At 17 and 18, he was discovering the pleasure of conversation at the tavern, and, with rising enthusiasm, of assaying the young ladies in the neighborhood’s genteel parlors. No such judgment has been recorded, but if he had a low opinion of his talent for such writing, it seems unlikely that he would have embarked on, The signal literary event of the decade for Bryant, however, was his publication of a new edition of, Unluckily, while his literary fortunes were in ascendence, sorrows battered his personal life. His last publisher, Appleton, aware that Bryant’s name now guaranteed a handsome sale, asked him to write the text for, Michael P. Branch, "WCB: The Nature Poet As Environmental Journalist,".

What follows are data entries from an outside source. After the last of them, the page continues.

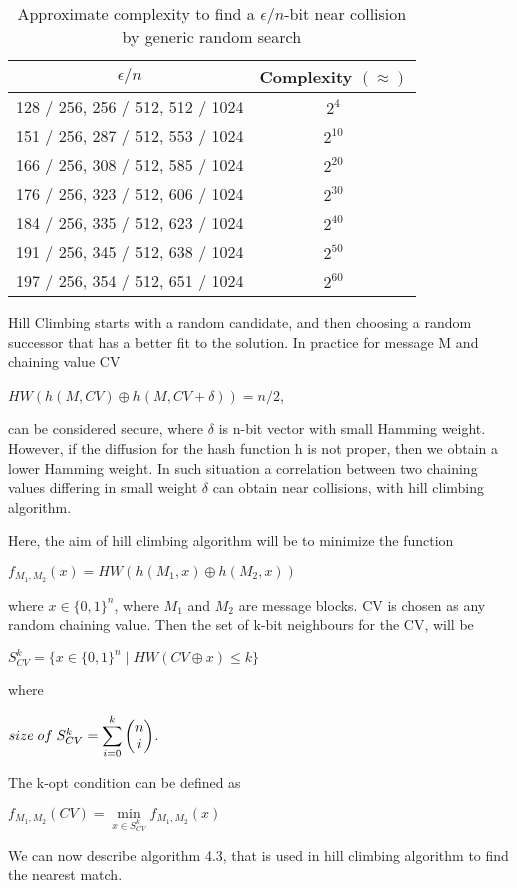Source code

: \begin{table}[h]
  \begin{center}
    \begin{tabular}{ | c | c | } \hline
      $\epsilon / n $                         & Complexity $( \approx )$ \\ \hline
      128 / 256, 256 / 512, 512 / 1024 & $2^{4}$ \\ \hline
      151 / 256, 287 / 512, 553 / 1024 & $2^{10}$ \\ \hline
      166 / 256, 308 / 512, 585 / 1024 & $2^{20}$ \\ \hline
      176 / 256, 323 / 512, 606 / 1024 & $2^{30}$ \\ \hline
      184 / 256, 335 / 512, 623 / 1024 & $2^{40}$ \\ \hline
      191 / 256, 345 / 512, 638 / 1024 & $2^{50}$ \\ \hline
      197 / 256, 354 / 512, 651 / 1024 & $2^{60}$ \\ \hline
    \end{tabular}
    \caption{Approximate complexity to find a $\epsilon / n$-bit near collision by generic random search \cite{00029}}
  \end{center}
\end{table}

Hill Climbing starts with a random candidate, and then choosing a random successor that has a better fit to the
solution. In practice for message M and chaining value CV 
\begin{center}$HW( h(M, CV) \oplus h(M, CV + \delta) ) = n / 2 $,\end{center}
can be considered secure, where $\delta$ is n-bit vector with small Hamming weight. However, if the diffusion for the 
hash function h is not proper, then we obtain a lower Hamming weight. In such situation a correlation between two 
chaining values differing in small weight $\delta$ can obtain near collisions, with hill climbing algorithm.

Here, the aim of hill climbing algorithm will be to minimize the function 
\begin{center}$f_{M_{1}, M_{2}}(x) = HW( h(M_{1}, x) \oplus h(M_{2}, x) )$\end{center}
where $x \in \{0, 1\}^{n}$, where $M_{1}$ and $M_{2}$ are message blocks. CV is chosen as any random chaining value. Then the 
set of k-bit neighbours for the CV, will be 
\begin{center}$S^{k}_{CV} = \{ x \in \{0, 1\}^{n} \mid HW( CV \oplus x ) \leq k \}$\end{center}
where 
\begin{center}$ size \thickspace of \thickspace S^{k}_{CV} = \displaystyle \sum \limits_{i = 0}^{k} \begin{pmatrix} n \\ i \end{pmatrix}$.\end{center}
The k-opt condition can be defined as 
\begin{center}$f_{M_{1}, M_{2}} (CV) =  \min\limits_{x \in S^{k}_{CV}} f_{M_{1}, M_{2}} (x)$\end{center}
We can now describe algorithm 4.3, that is used in hill climbing algorithm to find the nearest match.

His youth had come to an end quite different from his expectations; dispirited, he wrote a valediction to “visions of verse and of fame.” He had “mixed with the world” and sacrificed his purity; now he could only hope that those bright visions might “sometimes return, and in mercy awaken / The glories ye showed to his earlier years.” He was all of 21 years old. After the election, however, Bryant criticized Lincoln for not immediately emancipating all slaves, and then for not prosecuting the war vigorously enough. His last publisher, Appleton, aware that Bryant’s name now guaranteed a handsome sale, asked him to write the text for Picturesque America, a two-volume folio of engravings that cost over $100,000 to print—a gargantuan sum in those days. Relying on Bryant’s casual recall, much later in his life, editors have frequently assigned the middle section—i.e., the first of its several drafts—to 1811, speculating that it was begun in the early fall, just after his withdrawal from Williams.